“Project Man 2.0” in “Forerunners: Ideas First”
Project Man 2.0
AS BACKGROUND TO THESE DEVELOPMENTS, the temporality of the Anthropocene has brought with it a return to more interconnected models of understanding the world that have much in common with premodern frameworks: the ecological thinking that arises out of Earth systems science, the related notion of the world as Gaia promoted by Bruno Latour and Isabel Stengers, the idea of species companionship proposed by Donna Haraway, or the entangled human–nonhuman ontologies of Karen Barad and Anna Lowenhaupt Tsing. Indeed, Tsing highlights that “interspecies entanglements that once seemed the stuff of fables are now materials for serious discussion among biologists and ecologists, who show how life requires the interplay of many kinds of beings.”[1] In a seeming rebuke to the teleological and progressivist narrative of Man’s cognitive ascent, she also points out that “women and men from around the world have clamored to be included in the status once given to Man. Our riotous presence undermines the moral intentionality of Man’s Christian masculinity, which separated Man from Nature.”[2] This new post-Enlightenment mode of thinking that demotes the White Christian Man from his position as the subject of reason and the telos of our planet entails a promise of decolonizing our established frameworks of thought. But, perhaps unsurprisingly, it also becomes a horizon against which actions aimed at returning to Man’s singular ontology and elevated stature are currently being performed.

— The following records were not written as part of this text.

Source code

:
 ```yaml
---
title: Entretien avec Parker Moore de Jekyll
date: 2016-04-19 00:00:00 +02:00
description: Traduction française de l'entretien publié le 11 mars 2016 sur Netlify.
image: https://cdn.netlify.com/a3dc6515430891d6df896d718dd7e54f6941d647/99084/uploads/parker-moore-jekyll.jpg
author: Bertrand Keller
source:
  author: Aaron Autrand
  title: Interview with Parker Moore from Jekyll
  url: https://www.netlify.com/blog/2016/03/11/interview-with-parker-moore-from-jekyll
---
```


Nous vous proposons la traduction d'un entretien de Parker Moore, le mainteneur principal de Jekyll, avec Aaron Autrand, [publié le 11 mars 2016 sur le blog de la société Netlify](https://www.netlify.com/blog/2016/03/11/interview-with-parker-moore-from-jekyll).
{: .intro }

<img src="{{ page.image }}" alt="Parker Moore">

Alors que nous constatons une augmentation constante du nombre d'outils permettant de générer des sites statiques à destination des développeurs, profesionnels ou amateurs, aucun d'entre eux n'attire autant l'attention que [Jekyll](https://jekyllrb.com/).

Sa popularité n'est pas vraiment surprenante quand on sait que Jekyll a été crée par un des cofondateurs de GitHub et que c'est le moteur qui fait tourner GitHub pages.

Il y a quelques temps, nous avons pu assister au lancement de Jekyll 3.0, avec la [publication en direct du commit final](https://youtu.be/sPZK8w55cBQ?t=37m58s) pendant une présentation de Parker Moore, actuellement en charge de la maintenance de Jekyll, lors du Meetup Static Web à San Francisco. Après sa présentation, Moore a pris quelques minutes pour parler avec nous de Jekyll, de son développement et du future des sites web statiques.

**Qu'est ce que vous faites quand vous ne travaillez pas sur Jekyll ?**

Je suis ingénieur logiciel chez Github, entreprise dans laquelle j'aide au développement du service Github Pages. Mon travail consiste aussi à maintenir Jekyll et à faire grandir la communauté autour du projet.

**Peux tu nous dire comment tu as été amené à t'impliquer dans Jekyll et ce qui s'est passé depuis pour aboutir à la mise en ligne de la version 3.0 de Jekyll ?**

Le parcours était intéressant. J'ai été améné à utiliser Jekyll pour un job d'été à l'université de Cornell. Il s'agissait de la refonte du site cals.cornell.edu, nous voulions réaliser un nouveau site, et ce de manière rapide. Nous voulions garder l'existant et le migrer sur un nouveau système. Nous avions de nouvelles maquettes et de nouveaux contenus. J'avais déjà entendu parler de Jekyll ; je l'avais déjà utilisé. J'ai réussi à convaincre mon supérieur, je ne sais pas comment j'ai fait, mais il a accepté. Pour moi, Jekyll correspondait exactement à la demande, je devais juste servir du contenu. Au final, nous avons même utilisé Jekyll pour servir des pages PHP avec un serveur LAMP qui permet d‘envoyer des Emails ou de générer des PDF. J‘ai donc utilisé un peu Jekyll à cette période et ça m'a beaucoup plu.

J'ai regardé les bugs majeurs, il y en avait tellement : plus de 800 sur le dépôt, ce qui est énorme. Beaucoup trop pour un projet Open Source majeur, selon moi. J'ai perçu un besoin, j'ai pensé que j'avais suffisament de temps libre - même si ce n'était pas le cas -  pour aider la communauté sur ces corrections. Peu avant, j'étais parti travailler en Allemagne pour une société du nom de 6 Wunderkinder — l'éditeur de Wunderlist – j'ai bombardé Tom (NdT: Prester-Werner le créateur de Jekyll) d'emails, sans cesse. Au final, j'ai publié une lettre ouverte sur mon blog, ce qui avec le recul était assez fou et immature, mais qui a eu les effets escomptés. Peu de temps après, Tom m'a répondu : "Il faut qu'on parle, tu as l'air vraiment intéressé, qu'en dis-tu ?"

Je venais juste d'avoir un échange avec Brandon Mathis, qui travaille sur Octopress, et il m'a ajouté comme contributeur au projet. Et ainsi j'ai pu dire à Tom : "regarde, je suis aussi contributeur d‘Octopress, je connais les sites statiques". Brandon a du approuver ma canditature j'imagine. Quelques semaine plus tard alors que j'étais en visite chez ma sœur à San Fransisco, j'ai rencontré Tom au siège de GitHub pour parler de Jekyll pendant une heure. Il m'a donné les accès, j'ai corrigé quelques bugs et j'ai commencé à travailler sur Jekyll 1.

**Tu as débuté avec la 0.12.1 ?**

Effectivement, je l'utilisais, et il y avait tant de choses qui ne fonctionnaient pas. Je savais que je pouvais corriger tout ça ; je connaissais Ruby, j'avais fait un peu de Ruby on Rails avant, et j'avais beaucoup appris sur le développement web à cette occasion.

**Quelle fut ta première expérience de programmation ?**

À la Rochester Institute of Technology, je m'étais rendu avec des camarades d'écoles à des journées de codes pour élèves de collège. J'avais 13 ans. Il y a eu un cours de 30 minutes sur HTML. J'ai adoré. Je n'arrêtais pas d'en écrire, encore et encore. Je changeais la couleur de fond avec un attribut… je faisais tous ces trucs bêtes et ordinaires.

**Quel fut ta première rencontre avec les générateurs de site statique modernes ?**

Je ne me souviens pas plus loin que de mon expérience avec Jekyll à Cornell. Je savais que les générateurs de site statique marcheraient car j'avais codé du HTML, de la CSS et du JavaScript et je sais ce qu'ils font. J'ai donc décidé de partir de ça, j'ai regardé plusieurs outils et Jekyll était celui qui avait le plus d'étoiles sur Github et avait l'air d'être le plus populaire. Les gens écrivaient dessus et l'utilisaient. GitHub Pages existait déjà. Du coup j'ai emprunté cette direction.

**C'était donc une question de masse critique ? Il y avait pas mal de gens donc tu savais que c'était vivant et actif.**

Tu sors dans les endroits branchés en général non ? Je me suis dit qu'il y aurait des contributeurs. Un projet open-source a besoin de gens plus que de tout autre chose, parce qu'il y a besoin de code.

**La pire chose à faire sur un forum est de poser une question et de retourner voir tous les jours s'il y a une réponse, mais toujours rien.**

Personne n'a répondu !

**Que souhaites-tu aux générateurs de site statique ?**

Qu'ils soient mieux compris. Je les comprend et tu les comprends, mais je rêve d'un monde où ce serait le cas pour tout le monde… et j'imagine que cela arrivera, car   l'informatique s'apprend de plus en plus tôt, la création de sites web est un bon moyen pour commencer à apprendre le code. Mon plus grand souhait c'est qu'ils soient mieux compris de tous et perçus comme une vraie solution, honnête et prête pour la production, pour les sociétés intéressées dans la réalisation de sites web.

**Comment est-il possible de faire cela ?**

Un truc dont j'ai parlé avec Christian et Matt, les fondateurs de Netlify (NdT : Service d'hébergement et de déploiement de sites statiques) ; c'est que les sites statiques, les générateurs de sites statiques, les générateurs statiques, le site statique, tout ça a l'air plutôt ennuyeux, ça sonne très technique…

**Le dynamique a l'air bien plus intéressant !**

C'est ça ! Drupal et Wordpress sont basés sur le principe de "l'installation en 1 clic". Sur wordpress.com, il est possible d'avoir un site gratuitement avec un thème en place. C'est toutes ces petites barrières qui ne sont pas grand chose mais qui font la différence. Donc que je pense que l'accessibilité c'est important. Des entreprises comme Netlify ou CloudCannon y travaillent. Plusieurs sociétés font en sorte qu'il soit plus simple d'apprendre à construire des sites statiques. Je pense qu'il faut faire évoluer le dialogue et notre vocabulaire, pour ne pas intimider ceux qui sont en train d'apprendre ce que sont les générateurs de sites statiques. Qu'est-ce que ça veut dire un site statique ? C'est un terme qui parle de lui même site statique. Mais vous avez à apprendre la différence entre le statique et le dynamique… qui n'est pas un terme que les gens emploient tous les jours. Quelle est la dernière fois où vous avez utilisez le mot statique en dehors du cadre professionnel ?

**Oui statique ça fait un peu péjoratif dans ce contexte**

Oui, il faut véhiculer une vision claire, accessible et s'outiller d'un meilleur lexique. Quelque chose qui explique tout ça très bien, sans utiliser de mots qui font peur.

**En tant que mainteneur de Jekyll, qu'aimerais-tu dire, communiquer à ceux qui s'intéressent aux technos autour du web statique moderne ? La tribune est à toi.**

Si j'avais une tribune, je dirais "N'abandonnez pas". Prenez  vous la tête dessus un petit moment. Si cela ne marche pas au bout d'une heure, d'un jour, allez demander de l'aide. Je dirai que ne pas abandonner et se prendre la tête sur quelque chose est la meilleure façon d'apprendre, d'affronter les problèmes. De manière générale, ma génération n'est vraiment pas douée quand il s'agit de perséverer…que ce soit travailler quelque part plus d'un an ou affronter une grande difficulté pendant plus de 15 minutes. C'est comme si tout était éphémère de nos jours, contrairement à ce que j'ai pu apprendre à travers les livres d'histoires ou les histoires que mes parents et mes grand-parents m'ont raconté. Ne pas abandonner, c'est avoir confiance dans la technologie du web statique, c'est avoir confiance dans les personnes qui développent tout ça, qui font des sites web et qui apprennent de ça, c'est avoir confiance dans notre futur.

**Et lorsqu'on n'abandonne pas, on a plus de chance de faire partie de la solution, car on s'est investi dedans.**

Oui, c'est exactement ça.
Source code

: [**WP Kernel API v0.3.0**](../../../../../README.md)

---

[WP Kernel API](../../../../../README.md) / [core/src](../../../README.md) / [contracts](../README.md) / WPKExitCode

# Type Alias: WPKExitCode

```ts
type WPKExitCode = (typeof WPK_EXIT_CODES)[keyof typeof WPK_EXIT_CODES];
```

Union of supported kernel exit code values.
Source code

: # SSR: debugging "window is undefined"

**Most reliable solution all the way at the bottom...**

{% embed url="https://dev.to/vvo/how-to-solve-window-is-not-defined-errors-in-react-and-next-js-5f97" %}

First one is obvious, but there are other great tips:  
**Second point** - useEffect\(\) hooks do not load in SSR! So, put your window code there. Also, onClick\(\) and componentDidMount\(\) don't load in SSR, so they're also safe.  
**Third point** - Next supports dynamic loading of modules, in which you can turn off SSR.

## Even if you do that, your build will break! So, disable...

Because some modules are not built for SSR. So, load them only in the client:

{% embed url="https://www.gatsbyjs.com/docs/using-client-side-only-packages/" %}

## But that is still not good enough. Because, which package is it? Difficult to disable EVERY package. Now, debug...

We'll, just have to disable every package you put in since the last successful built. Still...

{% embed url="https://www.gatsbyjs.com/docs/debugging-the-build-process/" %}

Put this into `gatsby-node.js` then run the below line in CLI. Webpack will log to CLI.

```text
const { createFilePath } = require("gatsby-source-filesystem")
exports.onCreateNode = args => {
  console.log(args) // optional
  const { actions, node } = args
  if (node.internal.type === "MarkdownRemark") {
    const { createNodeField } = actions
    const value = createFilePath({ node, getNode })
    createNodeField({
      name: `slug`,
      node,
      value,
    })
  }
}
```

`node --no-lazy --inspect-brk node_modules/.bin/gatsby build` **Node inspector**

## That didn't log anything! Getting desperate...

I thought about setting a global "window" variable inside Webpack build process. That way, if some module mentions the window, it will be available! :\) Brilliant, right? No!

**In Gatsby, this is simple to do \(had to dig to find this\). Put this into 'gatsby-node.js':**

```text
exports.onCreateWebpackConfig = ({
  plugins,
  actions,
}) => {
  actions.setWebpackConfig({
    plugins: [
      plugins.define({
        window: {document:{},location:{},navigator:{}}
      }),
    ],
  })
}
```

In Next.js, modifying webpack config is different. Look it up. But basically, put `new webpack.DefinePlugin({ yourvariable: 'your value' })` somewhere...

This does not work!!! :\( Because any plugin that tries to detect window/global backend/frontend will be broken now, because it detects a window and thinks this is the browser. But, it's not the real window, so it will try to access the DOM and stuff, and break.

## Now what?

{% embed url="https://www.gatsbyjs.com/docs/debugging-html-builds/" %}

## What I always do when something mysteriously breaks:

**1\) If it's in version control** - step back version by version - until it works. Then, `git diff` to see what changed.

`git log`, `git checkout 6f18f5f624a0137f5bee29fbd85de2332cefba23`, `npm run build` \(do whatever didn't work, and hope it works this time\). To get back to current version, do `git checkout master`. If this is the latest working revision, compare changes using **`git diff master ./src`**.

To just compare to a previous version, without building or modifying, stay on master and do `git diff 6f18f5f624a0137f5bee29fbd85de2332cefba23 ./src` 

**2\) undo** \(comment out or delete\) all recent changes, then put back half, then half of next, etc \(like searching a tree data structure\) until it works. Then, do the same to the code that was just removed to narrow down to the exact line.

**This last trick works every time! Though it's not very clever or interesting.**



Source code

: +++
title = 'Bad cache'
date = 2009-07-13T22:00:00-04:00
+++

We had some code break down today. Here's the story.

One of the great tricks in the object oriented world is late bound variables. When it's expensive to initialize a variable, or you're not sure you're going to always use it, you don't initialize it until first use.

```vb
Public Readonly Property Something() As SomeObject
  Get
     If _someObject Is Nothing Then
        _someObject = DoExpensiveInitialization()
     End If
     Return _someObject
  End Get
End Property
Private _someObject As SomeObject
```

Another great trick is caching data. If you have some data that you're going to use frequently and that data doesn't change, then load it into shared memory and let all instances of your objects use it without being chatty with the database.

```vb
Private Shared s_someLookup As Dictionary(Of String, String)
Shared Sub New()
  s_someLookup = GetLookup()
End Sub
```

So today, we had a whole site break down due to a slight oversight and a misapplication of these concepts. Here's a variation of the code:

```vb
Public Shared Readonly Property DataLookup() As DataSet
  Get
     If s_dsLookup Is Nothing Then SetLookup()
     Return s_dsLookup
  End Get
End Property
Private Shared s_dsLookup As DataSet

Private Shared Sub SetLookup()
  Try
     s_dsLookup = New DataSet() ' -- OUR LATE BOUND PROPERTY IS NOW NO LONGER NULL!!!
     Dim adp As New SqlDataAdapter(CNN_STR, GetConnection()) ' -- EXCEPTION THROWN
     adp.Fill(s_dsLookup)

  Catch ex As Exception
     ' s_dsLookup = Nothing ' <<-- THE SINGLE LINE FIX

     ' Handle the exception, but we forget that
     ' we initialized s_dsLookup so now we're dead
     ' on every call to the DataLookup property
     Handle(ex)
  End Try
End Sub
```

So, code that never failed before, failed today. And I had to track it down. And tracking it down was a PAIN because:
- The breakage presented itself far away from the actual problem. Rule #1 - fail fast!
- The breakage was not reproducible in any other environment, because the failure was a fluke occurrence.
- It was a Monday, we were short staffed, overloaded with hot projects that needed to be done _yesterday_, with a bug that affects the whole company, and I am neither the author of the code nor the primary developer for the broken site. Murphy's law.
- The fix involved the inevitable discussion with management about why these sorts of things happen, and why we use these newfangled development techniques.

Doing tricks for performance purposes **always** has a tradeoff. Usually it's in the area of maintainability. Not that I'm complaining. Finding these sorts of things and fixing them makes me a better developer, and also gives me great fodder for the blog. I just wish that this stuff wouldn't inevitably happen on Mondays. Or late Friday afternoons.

Unfolding against this entangled human–nonhuman horizon, Project Man 2.0 entails a secular mobilization of the religious imaginary with singular Man now rebranded as Homo deus, or the God Species. The latter term has been used by journalist Mark Lynas in his popular science book of the same title, which outlines what I earlier described as a “solutionist” approach to climate change. Lynas’s volume belongs to the genre of conversion narratives. A lapsed environmentalist who spent years destroying genetically modified crops in order to protect “nature,” Lynas eventually saw the light. He describes how he gradually realized not only that the green movement was not a solution to planetary problems but also that it often exacerbated those problems—by facilitating the construction of coal plants in places where nuclear plants had been canceled, for example.[3] For the newly enlightened Lynas, any solutions to the planet’s problems have to lie in conscious planetary management on the part of humans, who must embrace science-backed solutions while giving up on any fantasies of uncontaminated nature. So far, so blandly unproblematic.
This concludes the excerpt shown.